• Supplied material:
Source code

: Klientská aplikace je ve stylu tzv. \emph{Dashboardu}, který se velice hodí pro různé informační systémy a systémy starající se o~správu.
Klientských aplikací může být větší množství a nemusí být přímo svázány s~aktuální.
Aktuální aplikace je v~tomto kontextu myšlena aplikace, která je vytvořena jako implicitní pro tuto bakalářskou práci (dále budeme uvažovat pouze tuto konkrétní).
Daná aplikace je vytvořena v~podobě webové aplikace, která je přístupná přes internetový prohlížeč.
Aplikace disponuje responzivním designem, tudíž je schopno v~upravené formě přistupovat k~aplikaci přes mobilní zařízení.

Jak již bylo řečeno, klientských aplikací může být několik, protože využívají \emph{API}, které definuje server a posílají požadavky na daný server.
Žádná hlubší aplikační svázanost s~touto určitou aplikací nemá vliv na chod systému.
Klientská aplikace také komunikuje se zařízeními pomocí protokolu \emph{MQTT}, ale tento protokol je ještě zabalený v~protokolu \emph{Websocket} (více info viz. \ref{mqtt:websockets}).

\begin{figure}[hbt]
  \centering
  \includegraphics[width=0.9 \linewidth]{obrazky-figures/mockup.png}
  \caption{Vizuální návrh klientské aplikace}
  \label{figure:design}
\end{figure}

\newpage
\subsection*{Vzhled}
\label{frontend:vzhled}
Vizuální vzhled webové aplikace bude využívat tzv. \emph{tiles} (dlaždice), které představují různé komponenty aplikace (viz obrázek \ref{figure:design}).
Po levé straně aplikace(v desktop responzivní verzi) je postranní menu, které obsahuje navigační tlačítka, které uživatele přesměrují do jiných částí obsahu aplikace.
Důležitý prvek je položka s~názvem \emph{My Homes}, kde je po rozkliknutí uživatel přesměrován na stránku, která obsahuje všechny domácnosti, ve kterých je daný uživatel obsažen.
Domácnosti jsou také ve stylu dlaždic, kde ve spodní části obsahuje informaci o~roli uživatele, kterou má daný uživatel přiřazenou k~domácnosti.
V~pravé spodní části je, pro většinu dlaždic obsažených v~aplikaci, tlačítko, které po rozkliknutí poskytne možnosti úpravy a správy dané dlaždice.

• Instructions to follow:
List the lines of the records where "stylu" occurs.

• Answer for the task:
: Klientská aplikace je ve stylu tzv. \emph{Dashboardu}, který se velice hodí pro různé informační systémy a systémy starající se o~správu.
Domácnosti jsou také ve stylu dlaždic, kde ve spodní části obsahuje informaci o~roli uživatele, kterou má daný uživatel přiřazenou k~domácnosti.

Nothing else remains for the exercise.